Telltale signs you’re a travel junkie

Since I am re-testing the posting ability of this site (I managed to erase everything from scratch thanks to my otherworldly experiments), I am publishing this “Telltale signs you’re a travel junkie” article for my test post.

Apologies for anything irritating posted.


FULL LIST BELOW:
8. You think and re-think before buying anything new.
You can’t buy that nice pair of shoes simply because you know its price is equivalent to a round trip ticket to your favorite beach spot. There is nothing you can’t compute instantly by comparing fare prices to other commodities. Another extra rice? Multiply that to 5 more cups and you have a ticket to Pampanga. You’re suddenly a math whiz of prices.
7. Your twitter feed is 98% from travel magazines and bloggers. 1% from friends. 1% for others.
You miss some tweets from friends because they’re published in-between beach photos and tips from your favorite bloggers.
6. Your backpack is reminiscent of a rag doll.
It’s too worn, has holes, and looks desperately in need of an emergency operation, but you just can’t buy another one. If it can still carry all your stuff, it’s still good to go, right?
5. Credit bill’s all about tickets, gears and water things. You promise yourself buying those fins is the last for this month. Oh wait, that nice waterproof case is just superb. Oh, and those aqua shoes! Look at ’em!
4. Your browser history consists of 5% work-related stuff and 95% travel websites.
Just type “C” and cntraveler.com comes out your browser address bar. Just type “A” and out comes airphilexpress.com.
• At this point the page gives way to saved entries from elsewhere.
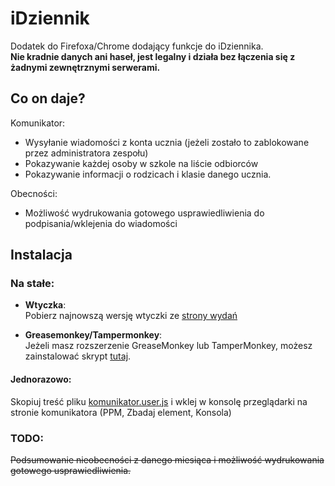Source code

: # iDziennik

Dodatek do Firefoxa/Chrome dodający funkcje do iDziennika.<br />
**Nie kradnie danych ani haseł, jest legalny i działa bez łączenia się z żadnymi zewnętrznymi serwerami.**

## Co on daje?

Komunikator:
- Wysyłanie wiadomości z konta ucznia (jeżeli zostało to zablokowane przez administratora zespołu)
- Pokazywanie każdej osoby w szkole na liście odbiorców
- Pokazywanie informacji o rodzicach i klasie danego ucznia.

Obecności:
- Możliwość wydrukowania gotowego usprawiedliwienia do podpisania/wklejenia do wiadomości

## Instalacja

### Na stałe:
- **Wtyczka**:<br />
Pobierz najnowszą wersję wtyczki ze [strony wydań](https://github.com/Bjornskjald/idziennik-addon/releases)

- **Greasemonkey/Tampermonkey**:<br />
Jeżeli masz rozszerzenie GreaseMonkey lub TamperMonkey, możesz zainstalować skrypt [tutaj](https://github.com/Bjornskjald/idziennik-addon/raw/master/komunikator.user.js).


#### Jednorazowo:
Skopiuj treść pliku [komunikator.user.js](https://github.com/Bjornskjald/idziennik-addon/blob/master/komunikator.user.js) i wklej w konsolę przeglądarki na stronie komunikatora (PPM, Zbadaj element, Konsola)

### TODO: 

~~Podsumowanie nieobecności z danego miesiąca i możliwość wydrukowania gotowego usprawiedliwienia.~~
ALT+TAB is your best friend whenever boss is around.
3. Facebook friends list is ballooning. 
You have tons of Facebook friends that are not necessarily from your country / city. You meet one Australian surfer and want to be friends forever. You meet one cool girl from Bali and you add her in Facebook. You add too much people you end up wondering who are in your daily news feed.
2. You’re mouth waters whenever there’s a seat sale.
You’re subscribed to the seat sale alert of every possible airline promo on earth, either via email, twitter, Facebook or SMS.
1. You vacation leave is 0 by February.
You’re either that invisible boss or that mysterious employee. You cease to exist right after working days resume by January.